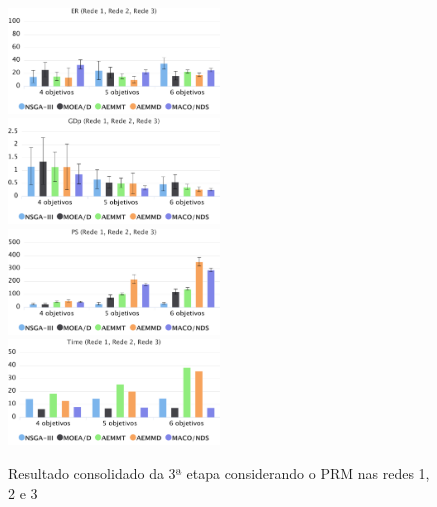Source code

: \begin{figure}[!htbp]	
	\includegraphics[width=0.5\textwidth]{cap_experimentos/figs/etapa3/er-mrp-todos}
	\includegraphics[width=0.5\textwidth]{cap_experimentos/figs/etapa3/gd-mrp-todos}
	\includegraphics[width=0.5\textwidth]{cap_experimentos/figs/etapa3/ps-mrp-todos}
	\includegraphics[width=0.5\textwidth]{cap_experimentos/figs/etapa3/time-mrp-todos}
	\caption{\label{fig_exp3_prm_todos}Resultado consolidado da 3ª etapa considerando o PRM nas redes 1, 2 e 3}
\end{figure}

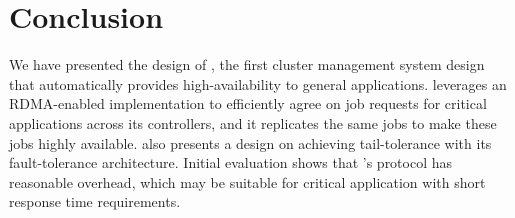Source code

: \section{Conclusion} \label{sec:conclusion}

We have presented the design of \xxx, the first cluster management system 
design that automatically provides high-availability to general applications. 
\xxx leverages an RDMA-enabled \paxos implementation to efficiently agree on 
job requests for critical applications across its controllers, and it 
replicates the same jobs to make these jobs highly available. \xxx also 
presents a design on achieving tail-tolerance with its fault-tolerance 
architecture. Initial evaluation shows that \xxx's protocol has reasonable 
overhead, which may be suitable for critical application with short response 
time requirements. 

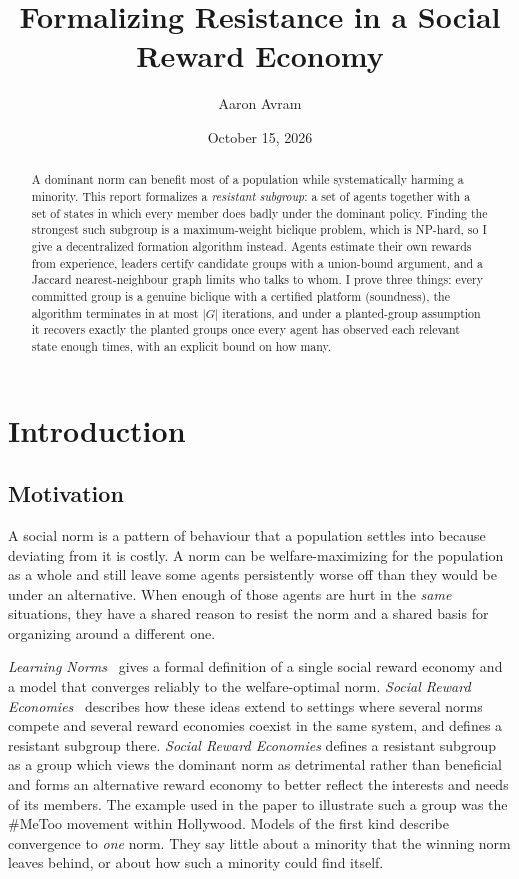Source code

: \documentclass[11pt]{article}
\title{Formalizing Resistance in a Social Reward Economy}
\author{Aaron Avram}
\date{October 15, 2026}
\theoremstyle{plain}
\theoremstyle{definition}
\theoremstyle{remark}
\begin{document}
\maketitle
 
\begin{abstract}
\noindent
A dominant norm can benefit most of a population while systematically harming a minority.
This report formalizes a \emph{resistant subgroup}: a set of agents together with a set of states
in which every member does badly under the dominant policy.
Finding the strongest such subgroup is a maximum-weight biclique problem, which is NP-hard,
so I give a decentralized formation algorithm instead. Agents estimate their own rewards from experience,
leaders certify candidate groups with a union-bound argument, and a Jaccard nearest-neighbour graph limits who talks to whom.
I prove three things: every committed group is a genuine biclique with a certified platform (soundness),
the algorithm terminates in at most $|G|$ iterations, and under a planted-group assumption it recovers exactly the planted groups
once every agent has observed each relevant state enough times, with an explicit bound on how many.
\end{abstract}
 
 
 
\section{Introduction}
 
\subsection{Motivation}
A social norm is a pattern of behaviour that a population settles into because deviating from it is costly.
A norm can be welfare-maximizing for the population as a whole and still leave some agents
persistently worse off than they would be under an alternative. When enough of those agents are
hurt in the \emph{same} situations, they have a shared reason to resist the norm and a shared basis for
organizing around a different one.
 
\textit{Learning Norms}~\cite{learningnorms} gives a formal definition of a single social reward economy and a
model that converges reliably to the welfare-optimal norm. \textit{Social Reward Economies}~\cite{sre}
describes how these ideas extend to settings where several norms compete and several reward economies coexist in
the same system, and defines a resistant subgroup there. \textit{Social Reward Economies} defines a resistant subgroup
as a group which views the dominant norm as detrimental rather than beneficial and
forms an alternative reward economy to better reflect the interests and needs of its members.
The example used in the paper to illustrate such a group was the \#MeToo movement within Hollywood.
Models of the first kind describe convergence to \emph{one} norm. They say little about a minority that
the winning norm leaves behind, or about how such a minority could find itself.
 
\end{document}
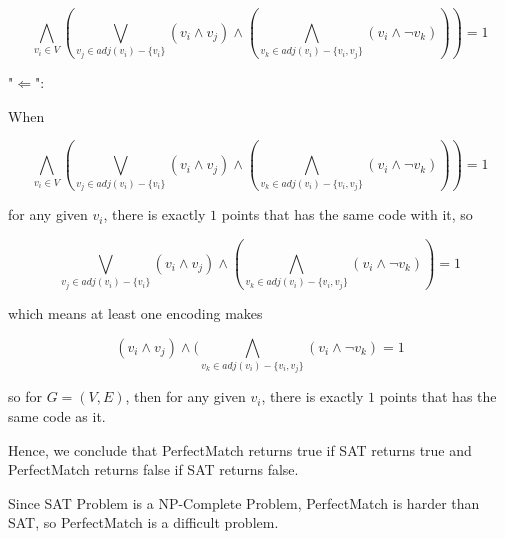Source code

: \documentclass[11pt]{article}
\begin{document}
\begin{solution}
		\[\bigwedge_{v_i \in V} (\bigvee_{v_j \in adj(v_i) - \{v_i\}} (v_i \wedge v_j) \wedge (\bigwedge_{v_k \in adj(v_i) - \{v_i, v_j\}} (v_i \wedge \neg v_k) )) = 1\]
		
		"$\Leftarrow$":
		
		When 
		
		\[\bigwedge_{v_i \in V} (\bigvee_{v_j \in adj(v_i) - \{v_i\}} (v_i \wedge v_j) \wedge (\bigwedge_{v_k \in adj(v_i) - \{v_i, v_j\}} (v_i \wedge \neg v_k) )) = 1\]
		
		for any given $v_i$, there is exactly $1$ points that has the same code with it, so
		
		\[\bigvee_{v_j \in adj(v_i) - \{v_i\}} (v_i \wedge v_j) \wedge (\bigwedge_{v_k \in adj(v_i) - \{v_i, v_j\}} (v_i \wedge \neg v_k) ) = 1\]
		
		which means at least one encoding makes 
		
		\[(v_i \wedge v_j) \wedge (\bigwedge_{v_k \in adj(v_i) - \{v_i, v_j\}} (v_i \wedge \neg v_k) = 1\]
		
		so for $G = (V, E)$, then for any given $v_i$, there is exactly $1$ points that has the same code as it.
		
		Hence, we conclude that PerfectMatch returns true if SAT returns true and PerfectMatch returns false if SAT returns false.
		
		Since SAT Problem is a NP-Complete Problem, PerfectMatch is harder than SAT, so PerfectMatch is a difficult problem.
		
			
\end{solution}
\clearpage
\end{document}
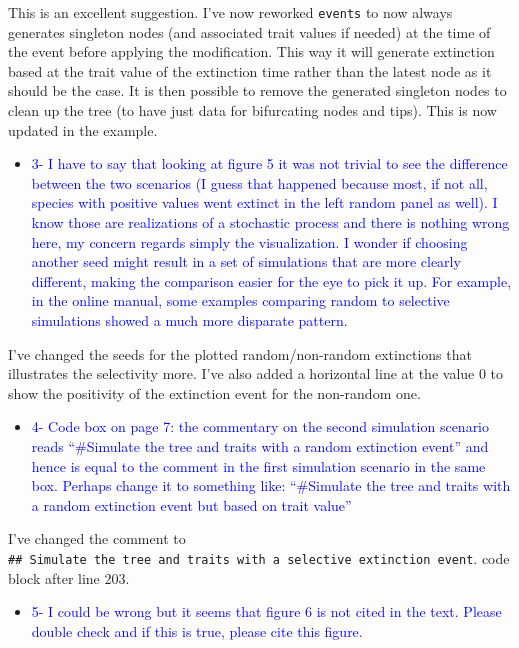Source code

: \documentclass[
]{article}
\providecommand{\tightlist}{%
  \setlength{\itemsep}{0pt}\setlength{\parskip}{0pt}}
\begin{document}
This is an excellent suggestion. I've now reworked \texttt{events} to
now always generates singleton nodes (and associated trait values if
needed) at the time of the event before applying the modification. This
way it will generate extinction based at the trait value of the
extinction time rather than the latest node as it should be the case. It
is then possible to remove the generated singleton nodes to clean up the
tree (to have just data for bifurcating nodes and tips). This is now
updated in the example.

\begin{itemize}
\tightlist
\item
  \textcolor{blue}{3- I have to say that looking at figure 5 it was not trivial to see
  the difference between the two scenarios (I guess that happened
  because most, if not all, species with positive values went extinct in
  the left random panel as well). I know those are realizations of a
  stochastic process and there is nothing wrong here, my concern regards
  simply the visualization. I wonder if choosing another seed might
  result in a set of simulations that are more clearly different, making
  the comparison easier for the eye to pick it up. For example, in the
  online manual, some examples comparing random to selective simulations
  showed a much more disparate pattern.}
\end{itemize}

I've changed the seeds for the plotted random/non-random extinctions
that illustrates the selectivity more. I've also added a horizontal line
at the value 0 to show the positivity of the extinction event for the
non-random one.

\begin{itemize}
\tightlist
\item
  \textcolor{blue}{4- Code box on page 7: the commentary on the second simulation
  scenario reads ``\#Simulate the tree and traits with a random
  extinction event'' and hence is equal to the comment in the first
  simulation scenario in the same box. Perhaps change it to something
  like: ``\#Simulate the tree and traits with a random extinction event
  but based on trait value''}
\end{itemize}

I've changed the comment to
\texttt{\#\#\ Simulate\ the\ tree\ and\ traits\ with\ a\ selective\ extinction\ event}.
code block after line 203.

\begin{itemize}
\tightlist
\item
  \textcolor{blue}{5- I could be wrong but it seems that figure 6 is not cited in the
  text. Please double check and if this is true, please cite this
  figure. }
\end{itemize}
\end{document}
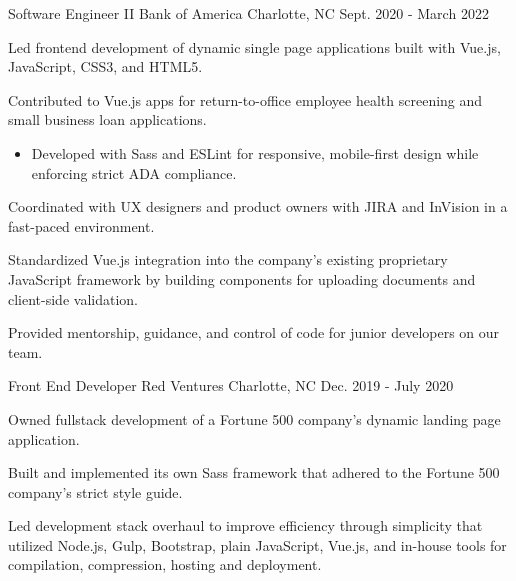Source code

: \begin{cventries}
\cventry
{Software Engineer II} %
{Bank of America} %
{Charlotte, NC} %
{Sept. 2020 - March 2022} %
{
  \begin{cvitems} %
    \item {Led frontend development of dynamic single page applications built with Vue.js, JavaScript, CSS3, and HTML5.}
    \item {Contributed to Vue.js apps for return-to-office employee health screening and small business loan applications.}
    \begin{itemize}[leftmargin=2.5ex]
      \vspace{.7mm}
      \item {Developed with Sass and ESLint for responsive, mobile-first design while enforcing strict ADA compliance.}
      \vspace{.5mm}
    \end{itemize}
    \item {Coordinated with UX designers and product owners with JIRA and InVision in a fast-paced environment.}
    \item {Standardized Vue.js integration into the company's existing proprietary JavaScript framework by building components for uploading documents and client-side validation.}
    \item {Provided mentorship, guidance, and control of code for junior developers on our team.}
  \end{cvitems}
}

  \cventry
    {Front End Developer} %
    {Red Ventures} %
    {Charlotte, NC} %
    {Dec. 2019 - July 2020} %
    {
      \begin{cvitems} %
        \item {Owned fullstack development of a Fortune 500 company's dynamic landing page application.}
        \item {Built and implemented its own Sass framework that adhered to the Fortune 500 company's strict style guide.}
        \item {Led development stack overhaul to improve efficiency through simplicity that utilized Node.js, Gulp, Bootstrap, plain JavaScript, Vue.js, and in-house tools for compilation, compression, hosting and deployment.}
      \end{cvitems}
    }


\end{cventries}
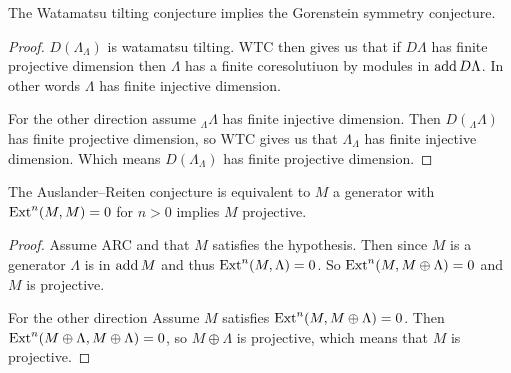 \begin{theorem}
	The Watamatsu tilting conjecture implies the Gorenstein symmetry conjecture.
	\begin{proof}
	$D(\Lambda_\Lambda)$ is watamatsu tilting. WTC then gives us that if $D\Lambda$ has finite projective dimension then $\Lambda$ has a finite coresolutiuon by modules in $\operatorname{add} D\Lambda$. In other words $\Lambda$ has finite injective dimension.
	
	For the other direction assume $_\Lambda\Lambda$ has finite injective dimension. Then $D(_\Lambda\Lambda)$ has finite projective dimension, so WTC gives us that $\Lambda_\Lambda$ has finite injective dimension. Which means $D(\Lambda_\Lambda)$ has finite projective dimension.
	\end{proof}
\end{theorem}

\begin{prop}
	The Auslander--Reiten conjecture is equivalent to $M$ a generator with $\operatorname{Ext}^n(M, M) = 0$ for $n > 0$ implies $M$ projective.
	\begin{proof}
		Assume ARC and that $M$ satisfies the hypothesis. Then since $M$ is a generator $\Lambda$ is in $\operatorname{add} M$ and thus $\operatorname{Ext}^n(M, \Lambda)=0$. So $\operatorname{Ext}^n(M, M\oplus \Lambda)=0$ and $M$ is projective.
		
		For the other direction Assume $M$ satisfies $\operatorname{Ext}^n(M, M \oplus \Lambda)=0$. Then $\operatorname{Ext}^n(M \oplus \Lambda, M\oplus \Lambda) = 0$, so $M \oplus \Lambda$ is projective, which means that $M$ is projective. 
	\end{proof}
\end{prop}

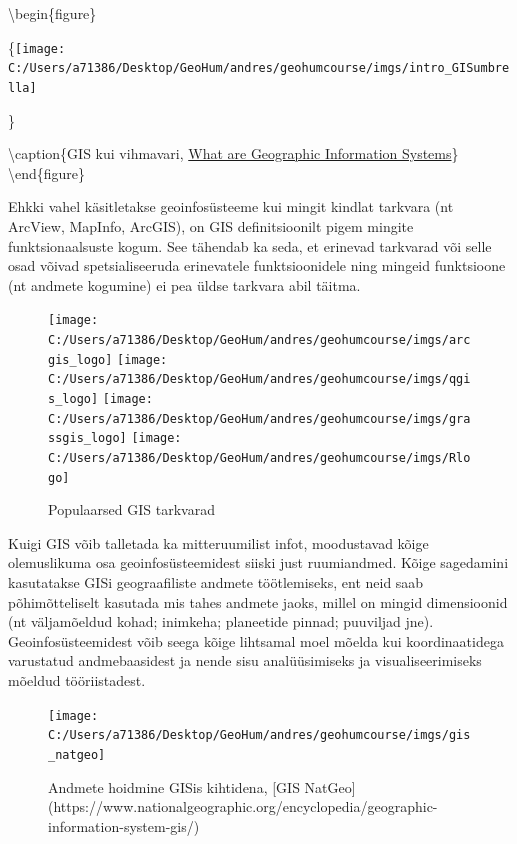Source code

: \documentclass[
]{book}
\begin{document}
\textbackslash begin\{figure\}

\{\centering \texttt{[image: C:/Users/a71386/Desktop/GeoHum/andres/geohumcourse/imgs/intro\_GISumbrella]}

\}

\textbackslash caption\{GIS kui vihmavari, \href{http://spatialquerylab.com/FOSS4GAcademy/Lectures/GST101/L1/1-What_are_Geographic_Information_Systems.pdf}{What are Geographic Information Systems}\}\label{fig:gis-umbrella}
\textbackslash end\{figure\}

Ehkki vahel käsitletakse geoinfosüsteeme kui mingit kindlat tarkvara (nt ArcView, MapInfo, ArcGIS), on GIS definitsioonilt pigem mingite funktsionaalsuste kogum. See tähendab ka seda, et erinevad tarkvarad või selle osad võivad spetsialiseeruda erinevatele funktsioonidele ning mingeid funktsioone (nt andmete kogumine) ei pea üldse tarkvara abil täitma.

\begin{figure}

{\centering \texttt{[image: C:/Users/a71386/Desktop/GeoHum/andres/geohumcourse/imgs/arcgis\_logo]} \texttt{[image: C:/Users/a71386/Desktop/GeoHum/andres/geohumcourse/imgs/qgis\_logo]} \texttt{[image: C:/Users/a71386/Desktop/GeoHum/andres/geohumcourse/imgs/grassgis\_logo]} \texttt{[image: C:/Users/a71386/Desktop/GeoHum/andres/geohumcourse/imgs/Rlogo]} 

}

\caption{Populaarsed GIS tarkvarad}\label{fig:gis-tarkvarad}
\end{figure}

Kuigi GIS võib talletada ka mitteruumilist infot, moodustavad kõige olemuslikuma osa geoinfosüsteemidest siiski just ruumiandmed. Kõige sagedamini kasutatakse GISi geograafiliste andmete töötlemiseks, ent neid saab põhimõtteliselt kasutada mis tahes andmete jaoks, millel on mingid dimensioonid (nt väljamõeldud kohad; inimkeha; planeetide pinnad; puuviljad jne). Geoinfosüsteemidest võib seega kõige lihtsamal moel mõelda kui koordinaatidega varustatud andmebaasidest ja nende sisu analüüsimiseks ja visualiseerimiseks mõeldud tööriistadest.

\begin{figure}

{\centering \texttt{[image: C:/Users/a71386/Desktop/GeoHum/andres/geohumcourse/imgs/gis\_natgeo]} 

}

\caption{Andmete hoidmine GISis kihtidena, [GIS NatGeo](https://www.nationalgeographic.org/encyclopedia/geographic-information-system-gis/)}\label{fig:kihid}
\end{figure}
\end{document}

****

■ **What to do**:
The stretch of entries above that starts with the line containing "trivial to see" and goes on through the line containing "simply the visualization." is to be transcribed exactly, and no other line is to be transcribed.

■ **Reply**:
  \textcolor{blue}{3- I have to say that looking at figure 5 it was not trivial to see
  the difference between the two scenarios (I guess that happened
  because most, if not all, species with positive values went extinct in
  the left random panel as well). I know those are realizations of a
  stochastic process and there is nothing wrong here, my concern regards
  simply the visualization. I wonder if choosing another seed might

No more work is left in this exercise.